Iceberg Ahead: On Electronic Government Research and Societal Aging
Dr. Björn Niehaves, Schumpeter Fellow, Volkswagen Foundation; CES-Visiting Scholar, Harvard University; Assistant Professor, European Research Center for Information Systems
Tuesday, April 7, 2009, 3:30 – 5:00 p.m.
Ten years ago, Peterson (1999, p3) warned that “[g]lobal aging, like a massive iceberg, looms ahead.” Government budgets have already been hit hard by a simultaneous increase in governmental spending and a decline in tax revenue related to a growing share of the elderly to the total population. While almost all industrialized countries can expect an aging population and resulting budget stress, the implications of the graying of society for a “graying of E-Government initiatives and budgets” are not readily apparent and therefore constitutes a subject worthy of investigation. Despite the increasing importance of this issue for E-Government in practice, there remains a clear need to assess our understanding and reflection of the phenomenon.

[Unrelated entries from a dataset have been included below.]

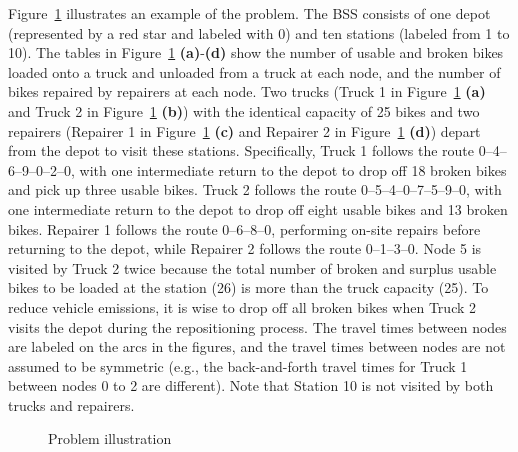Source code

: Figure~\ref{ch4:fig:problem-illustration} illustrates an example of the problem. The BSS consists of one depot (represented by a red
star and labeled with 0) and ten stations (labeled from 1 to 10). The tables in Figure~\ref{ch4:fig:problem-illustration}
\textbf{(a)}-\textbf{(d)} show the number of usable and broken bikes loaded onto a truck and
unloaded from a truck at each node, and the number of bikes repaired by repairers at each node. Two
trucks (Truck 1 in Figure~\ref{ch4:fig:problem-illustration} \textbf{(a)} and Truck 2 in Figure~\ref{ch4:fig:problem-illustration} \textbf{(b)}) with the identical
capacity of 25 bikes and two repairers (Repairer 1 in Figure~\ref{ch4:fig:problem-illustration} \textbf{(c)} and Repairer 2 in Figure~\ref{ch4:fig:problem-illustration} \textbf{(d)}) depart from the depot to visit these stations. Specifically, Truck 1 follows the
route 0--4--6--9--0--2--0, with one intermediate return to the depot to drop off 18 broken bikes and
pick up three usable bikes. Truck 2 follows the route 0--5--4--0--7--5--9--0, with one intermediate
return to the depot to drop off eight usable bikes and 13 broken bikes. Repairer 1 follows the route
0--6--8--0, performing on-site repairs before returning to the depot, while Repairer 2 follows the
route 0--1--3--0. Node 5 is visited by Truck 2 twice because the total number of broken and surplus
usable bikes to be loaded at the station (26) is more than the truck capacity (25). To reduce
vehicle emissions, it is wise to drop off all broken bikes when Truck 2 visits the depot during the
repositioning process. The travel times between nodes are labeled on the arcs in the figures, and
the travel times between nodes are not assumed to be symmetric (e.g., the back-and-forth travel
times for Truck 1 between nodes 0 to 2 are different). Note that Station 10 is not visited by both
trucks and repairers.

\begin{figure}[htbp]
\centering
{}
\caption{Problem illustration}
\label{ch4:fig:problem-illustration}
\end{figure}

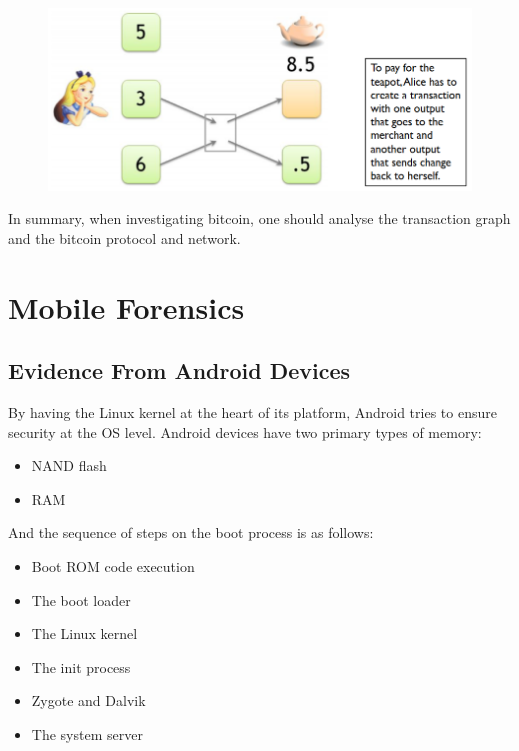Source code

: \documentclass[10pt,a4paper]{report}
\begin{document}
\begin{figure}[H]
\centering
\includegraphics[scale=0.4]{33.png}
\end{figure}
In summary, when investigating bitcoin, one should analyse the transaction graph and the bitcoin protocol and network.
\section{Mobile Forensics}
\subsection{Evidence From Android Devices}
By having the Linux kernel at the heart of its platform, Android tries to ensure security at the OS level. Android devices have two primary types of memory:
\begin{itemize}
\item NAND flash
\item RAM
\end{itemize}
And the sequence of steps on the boot process is as follows:
\begin{itemize}
\item Boot ROM code execution
\item The boot loader
\item The Linux kernel
\item The init process
\item Zygote and Dalvik
\item The system server
\end{itemize}
\end{document}
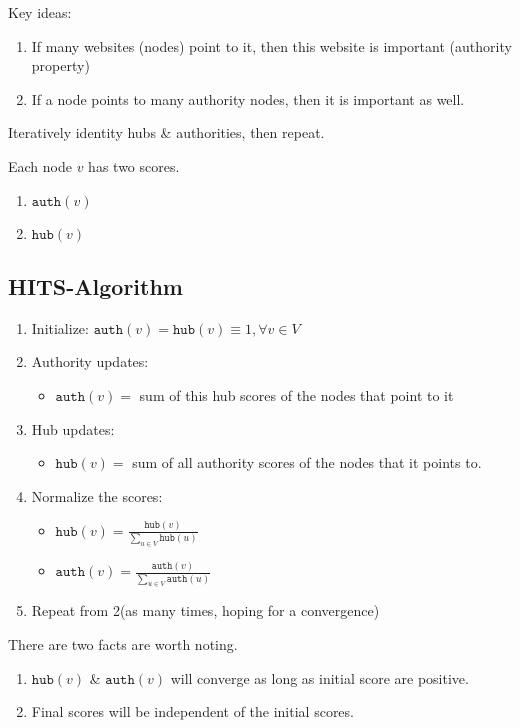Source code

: Key ideas:
\begin{enumerate}
	\item If many websites (nodes) point to it, then this website is important (authority property)
	\item If a node points to many authority nodes, then it is important as well.
\end{enumerate}

Iteratively identity hubs \& authorities, then repeat.

Each node \(v\) has two scores.
\begin{enumerate}
	\item \(\texttt{auth}(v)\)
	\item \(\texttt{hub}(v)\)
\end{enumerate}

\subsection{HITS-Algorithm}
\begin{enumerate}
	\item Initialize: \(\texttt{auth}(v) = \texttt{hub}(v) \equiv 1, \forall v\in V\)
	\item Authority updates:
	      \begin{itemize}
		      \item \(\texttt{auth}(v) = \) sum of this hub scores of the nodes that point to it
	      \end{itemize}
	\item Hub updates:
	      \begin{itemize}
		      \item \(\texttt{hub}(v) = \) sum of all authority scores of the nodes that it points to.
	      \end{itemize}
	\item Normalize the scores:
	      \begin{itemize}
		      \item \(\texttt{hub}(v) = \frac{\texttt{hub}(v)}{\sum\limits_{u\in V} \texttt{hub}(u) }\)
		      \item \(\texttt{auth}(v) = \frac{\texttt{auth}(v)}{\sum\limits_{u\in V} \texttt{auth}(u) }\)
	      \end{itemize}
	\item Repeat from 2(as many times, hoping for a convergence)
\end{enumerate}

\begin{note}
	There are two facts are worth noting.
	\begin{enumerate}
		\item \(\texttt{hub}(v)\) \& \(\texttt{auth}(v)\) will converge as long as initial score are positive.
		\item Final scores will be independent of the initial scores.
	\end{enumerate}
\end{note}
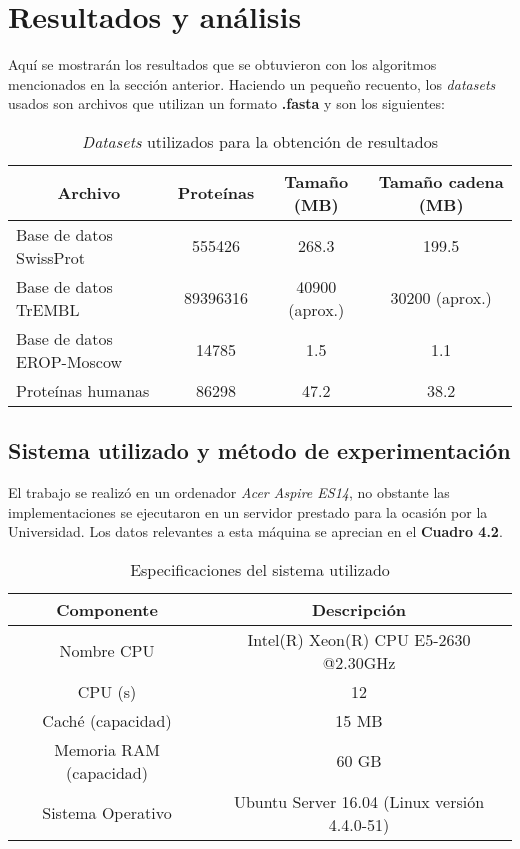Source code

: \chapter{Resultados y análisis}

Aquí se mostrarán los resultados que se obtuvieron con los algoritmos mencionados en la sección anterior. Haciendo un pequeño recuento, los \textit{datasets} usados son archivos que utilizan un formato \textbf{.fasta} y son los siguientes:

\begin{table}[h]
\centering
\label{my-labelr1}
\begin{tabular}{|l|c|c|c|}
\hline
\multicolumn{1}{|c|}{\textbf{Archivo}} & \textbf{Proteínas} & \textbf{Tamaño (MB)} & \textbf{Tamaño cadena (MB)} \\ \hline
Base de datos SwissProt    & 555426                & 268.3                & 199.5              \\
Base de datos TrEMBL        & 89396316              & 40900 (aprox.)       & 30200 (aprox.)     \\
Base de datos EROP-Moscow        & 14785                 & 1.5                  & 1.1                \\
Proteínas humanas     & 86298                 & 47.2                 & 38.2               \\ \hline
\end{tabular}
\caption{\textit{Datasets} utilizados para la obtención de resultados}
\end{table} 

\section{Sistema utilizado y método de experimentación}

El trabajo se realizó en un ordenador \textit{Acer Aspire ES14}, no obstante las implementaciones se ejecutaron en un servidor prestado para la ocasión por la Universidad. Los datos relevantes a esta máquina se aprecian en el \textbf{Cuadro 4.2}.

\begin{table}[h]
\centering
\label{my-labelr2}
\begin{tabular}{|c|c|}
\hline
\textbf{Componente}     & \textbf{Descripción}                         \\ \hline
Nombre CPU              & Intel(R) Xeon(R) CPU E5-2630 @2.30GHz        \\
CPU (s)                 & 12                                           \\
Caché (capacidad)       & 15 MB                                        \\
Memoria RAM (capacidad) & 60 GB                                        \\
Sistema Operativo       & Ubuntu Server 16.04 (Linux versión 4.4.0-51) \\ \hline
\end{tabular}
\caption{Especificaciones del sistema utilizado}
\end{table}

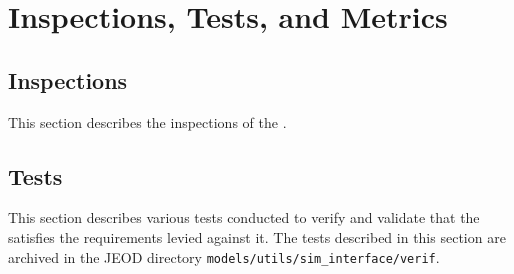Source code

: %
% 

\chapter{Inspections, Tests, and Metrics}
\label{ch:ivv}

\section{Inspections}\label{sec:inspect}
This section describes the inspections of the \ModelDesc.



\newpage
\section{Tests}
This section describes various tests conducted to verify and validate
that the \ModelDesc satisfies the requirements levied against it. 
The tests described in this section
are archived in the JEOD directory \verb+models/utils/sim_interface/verif+.




\newpage
\boilerplatetraceability

\newpage
\boilerplatemetrics
%
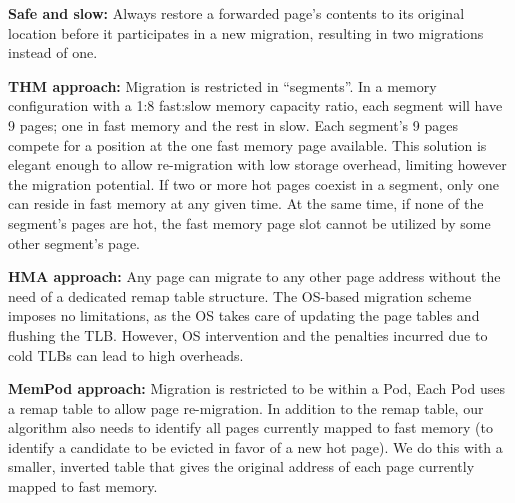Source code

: {	\textbf{Safe and slow:} Always restore a forwarded page's contents to its original location before it participates in a new migration, resulting in two migrations instead of one. %
}

	\textbf{THM approach:} Migration is restricted in ``segments''. In a memory configuration with a 1:8 fast:slow memory capacity ratio, each segment will have 9 pages; one in fast memory and the rest in slow. Each segment's 9 pages compete for a position at the one fast memory page available. This solution is elegant enough to allow re-migration with low storage overhead, limiting however the migration potential. If two or more hot pages coexist in a segment, only one can reside in fast memory at any given time. At the same time, if none of the segment's pages are hot, the fast memory page slot cannot be utilized by some other segment's page. %

	\textbf{HMA approach:} Any page can migrate to any other page address without the need of a dedicated remap table structure. The OS-based migration scheme imposes no limitations, as the OS takes care of updating the page tables and flushing the TLB. However, OS intervention and the penalties incurred due to cold TLBs can lead to high overheads.
	
	\textbf{MemPod approach:} Migration is restricted to be within a Pod,
Each Pod uses a remap table to allow page re-migration.  In addition to the
remap table, our algorithm also needs to identify all pages currently 
mapped to fast memory (to identify a candidate to be evicted in favor of a
new hot page).  We do this with a smaller, inverted table that gives the 
original address of each page currently mapped to fast memory.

Dr. Björn Niehaves will give a brief introduction into the topic, an overview of ongoing research projects, and present the results of a recent study on the phenomenon. He will discuss whether a) E-Government research presently provides adequate theory, vocabulary, and methods for investigating into societal aging and b) the extent to which future E-Government research is potentially able to contribute to tackling the substantial theoretical and practical challenges related to societal aging.
His research has pursued a multi-method approach in terms of sequentially applying a retrospective literature review (12 journals, vol. 2000-2009) and a prospective Delphi study (involving 24 E-Government experts). The results suggest that there is currently a significant gap between actual and potential E-Government research on societal aging. He will also discuss the implications for future E-Government research and describe potentially fruitful ways of bridging the prevailing gap between theory and practice.